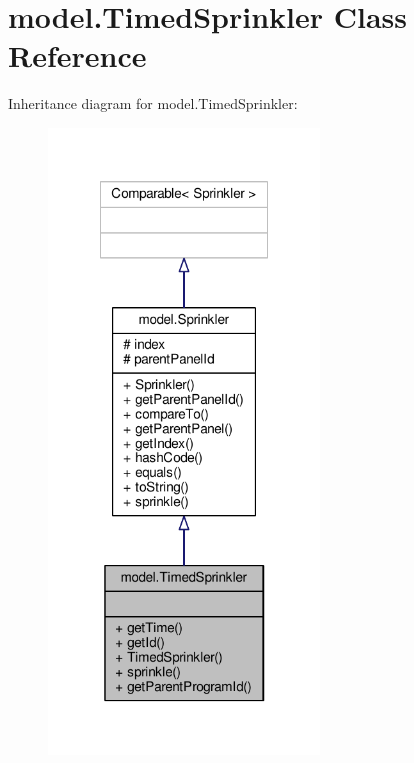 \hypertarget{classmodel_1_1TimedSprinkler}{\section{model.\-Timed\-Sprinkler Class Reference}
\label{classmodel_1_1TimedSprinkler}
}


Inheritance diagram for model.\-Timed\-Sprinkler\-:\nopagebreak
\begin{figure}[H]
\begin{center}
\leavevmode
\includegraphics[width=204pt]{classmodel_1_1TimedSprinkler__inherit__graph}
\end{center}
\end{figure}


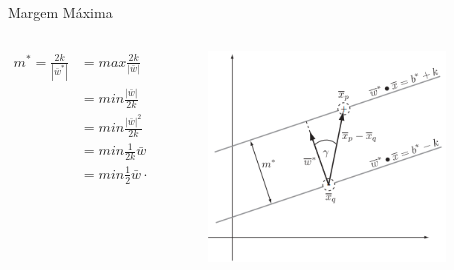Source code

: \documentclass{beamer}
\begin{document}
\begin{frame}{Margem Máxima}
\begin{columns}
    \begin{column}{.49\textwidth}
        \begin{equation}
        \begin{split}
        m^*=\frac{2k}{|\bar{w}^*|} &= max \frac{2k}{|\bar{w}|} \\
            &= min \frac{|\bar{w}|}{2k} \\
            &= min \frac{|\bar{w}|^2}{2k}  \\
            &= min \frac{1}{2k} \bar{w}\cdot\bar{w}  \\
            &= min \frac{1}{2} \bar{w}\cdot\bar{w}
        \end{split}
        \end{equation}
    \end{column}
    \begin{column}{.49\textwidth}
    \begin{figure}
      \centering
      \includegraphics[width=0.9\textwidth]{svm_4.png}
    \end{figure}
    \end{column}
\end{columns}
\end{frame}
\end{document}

• Exercise requirements:
Work out how many lines in the listing above hold the word "cdot", and answer only with that number.

• Output of the exercise:
2